Security Risks of Home Networks
Security Risks of IoT Devices on Home Networks – Is Your Company Data Exposed?
It was once the domain of science fiction to have someone enter a room and give a verbal command for lights and other devices to activate. What was once an amazing and futuristic feature of the starship Enterprise is now a reality. Modern smart devices can include far more than phones. Security systems and even your kitchen appliances can now communicate with one another through the Internet of Things (IoT).
While these devices can be wonderfully useful and timesaving, there is usually a trade-off of some sort for that convenience, and in this case, your security can be at risk. Here are some ways that you can remain secure even when using the IoT.
Connected Kitchen Appliances
The idea of having a smart home seems exciting and futuristic to many, and today’s devices and appliances are making it possible. You might have a smart fridge that monitors the items within to let you know when it is time to buy more, or perhaps you have a smart oven that works with Google Assistant and can be controlled through your smartphone. These devices should never be connected to your regular wireless network, lest you make your sensitive data vulnerable.
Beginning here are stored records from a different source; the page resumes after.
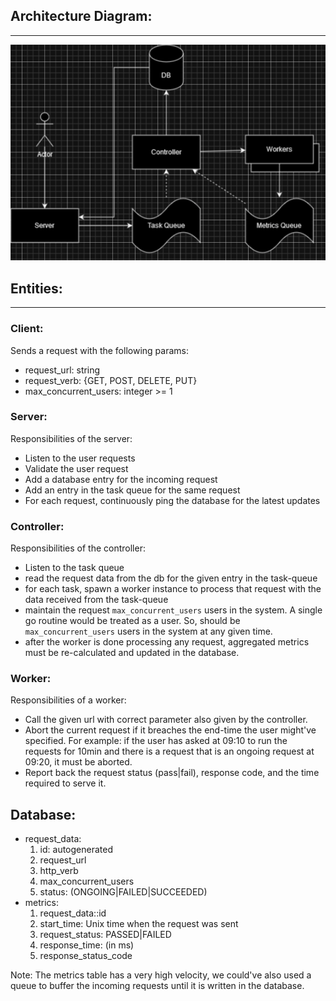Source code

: ## Architecture Diagram:
---
![Architecture Diagram](https://github.com/xi4169-rbhatnagar/load-tester/blob/master/load-tester-architecture.png)

## Entities:
---

### Client:
Sends a request with the following params:  
  * request_url: string
  * request_verb: {GET, POST, DELETE, PUT}
  * max_concurrent_users: integer >= 1

### Server:
Responsibilities of the server:
  * Listen to the user requests
  * Validate the user request
  * Add a database entry for the incoming request
  * Add an entry in the task queue for the same request
  * For each request, continuously ping the database for the latest updates


### Controller:
Responsibilities of the controller:
  * Listen to the task queue
  * read the request data from the db for the given entry in the task-queue
  * for each task, spawn a worker instance to process that request with the data received from the task-queue
  * maintain the request `max_concurrent_users` users in the system. A single go routine would be treated as a user. So, should be `max_concurrent_users` users in the system at any given time.
  * after the worker is done processing any request, aggregated metrics must be re-calculated and updated in the database.

### Worker:
Responsibilities of a worker:
  * Call the given url with correct parameter also given by the controller.
  * Abort the current request if it breaches the end-time the user might've specified. For example: if the user has asked at 09:10 to run the requests for 10min and there is a request that is an ongoing request at 09:20, it must be aborted.
  * Report back the request status (pass|fail), response code, and the time required to serve it.


## Database:
- request_data:
    1. id: autogenerated
    2. request_url
    3. http_verb
    4. max_concurrent_users
    5. status: (ONGOING|FAILED|SUCCEEDED)
- metrics:
    1. request_data::id
    2. start_time: Unix time when the request was sent  
    3. request_status: PASSED|FAILED
    4. response_time: (in ms)
    5. response_status_code

Note: The metrics table has a very high velocity, we could've also used a queue to buffer the incoming requests until it is written in the database.
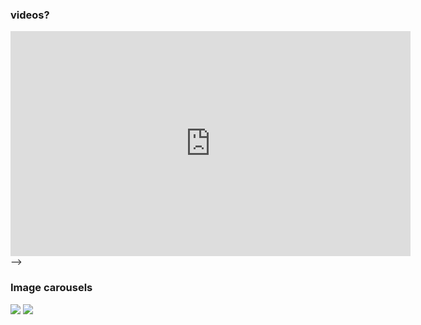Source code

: 
### videos?

<iframe src="https://player.vimeo.com/video/148003889" width="640" height="360" frameborder="0" allowfullscreen></iframe> -->


### Image carousels

<div class="gallery" data-columns="1">
	<img src="/images/demo/demo-landscape.jpg">
	<img src="/images/demo/demo-landscape-2.jpg">
</div>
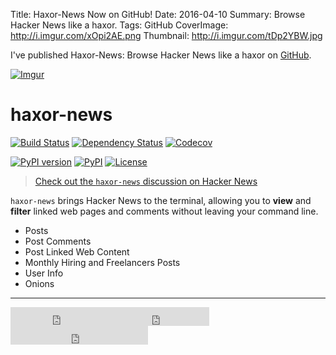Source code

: Title: Haxor-News Now on GitHub!
Date: 2016-04-10
Summary: Browse Hacker News like a haxor.
Tags: GitHub
CoverImage: http://i.imgur.com/xOpi2AE.png
Thumbnail: http://i.imgur.com/tDp2YBW.jpg

I've published Haxor-News: Browse Hacker News like a haxor on [GitHub](https://github.com/donnemartin/haxor-news).

<a href="https://camo.githubusercontent.com/c5e300d1d214725a0cbe41053c343c179bf3ff7c/687474703a2f2f692e696d6775722e636f6d2f43346d6b63334c2e676966" target="_blank"><img src="https://camo.githubusercontent.com/c5e300d1d214725a0cbe41053c343c179bf3ff7c/687474703a2f2f692e696d6775722e636f6d2f43346d6b63334c2e676966" alt="Imgur" data-canonical-src="http://i.imgur.com/C4mkc3L.gif" style="max-width:100%;"></a>

haxor-news
=================

[![Build Status](https://travis-ci.org/donnemartin/haxor-news.svg?branch=master)](https://travis-ci.org/donnemartin/haxor-news) [![Dependency Status](https://gemnasium.com/donnemartin/haxor-news.svg)](https://gemnasium.com/donnemartin/haxor-news) [![Codecov](https://img.shields.io/codecov/c/github/donnemartin/haxor-news.svg)](https://codecov.io/github/donnemartin/haxor-news/haxor-news)

[![PyPI version](https://badge.fury.io/py/haxor-news.svg)](http://badge.fury.io/py/haxor-news) [![PyPI](https://img.shields.io/pypi/pyversions/haxor-news.svg)](https://pypi.python.org/pypi/haxor-news/) [![License](http://img.shields.io/:license-apache-blue.svg)](http://www.apache.org/licenses/LICENSE-2.0.html)

>[Check out the `haxor-news` discussion on Hacker News](https://news.ycombinator.com/item?id=11518596)

`haxor-news` brings Hacker News to the terminal, allowing you to **view** and **filter** linked web pages and comments without leaving your command line.

* Posts
* Post Comments
* Post Linked Web Content
* Monthly Hiring and Freelancers Posts
* User Info
* Onions

<hr class="featurette-divider">
<iframe src="https://ghbtns.com/github-btn.html?user=donnemartin&amp;repo=haxor-news&amp;type=star&amp;count=true&amp;size=large" width="160px" height="30px" frameborder="0" scrolling="0"></iframe><iframe src="https://ghbtns.com/github-btn.html?user=donnemartin&amp;repo=haxor-news&amp;type=fork&amp;count=true&amp;size=large" width="158px" height="30px" frameborder="0" scrolling="0"></iframe><iframe src="https://ghbtns.com/github-btn.html?user=donnemartin&amp;type=follow&amp;count=true&amp;size=large" width="220px" height="30px" frameborder="0" scrolling="0"></iframe>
Smart locks allow you to enter and exit your home using your smartphone. You might even use voice recognition to do so and have the lock activate other devices so that as you arrive home the lights and TV come on. Unfortunately, many people tend to either not change default passwords, or always use a single password for everything, which can figuratively and literally leave the door open for criminal invaders to enter your home. Default passwords should always be changed to something new, complicated, and secure.
Most of us are now familiar with the phrases “Hey Alexa!” and “Ok Google!” which are used to activate home assistants. These phrases also represent a security risk and are the weak point in your network defenses. With them, a home invader might suddenly have access to your home devices. As with security systems, changing the default password to something unique that is known only to your family would be prudent.
Laptops and Tablets
In recent years, there have been growing numbers of employees working remotely. With the current pandemic, this number has grown significantly, and those who never anticipated working from home are now doing so. This can prove incredibly risky for your company in a variety of ways through non-secure Wi-Fi networks, vulnerable remote desktop software, or personal devices that may have been infected.
When you have employees working remotely, they should be using company-controlled and monitored devices, with all activity being done over a VPN. The employee should set up a separate network exclusively for work, which is protected by a firewall and antivirus. As an additional safeguard, they should have strong passwords and two-factor authentication on their business accounts.
Those with smart devices in the home might also want to consider putting them on a separate network, even if they are not working remotely, to protect their personal information.
Maintaining a secure home network has always been a concern, but with the advent of the IoT and increasing numbers of remote workers, it has become more important than ever. Be sure to always err on the side of caution to protect your personal information and your business data.
Every business should assume they have either been attacked, are being attacked, or will be attacked. Fast detection and swift response are the small business owner’s only defense.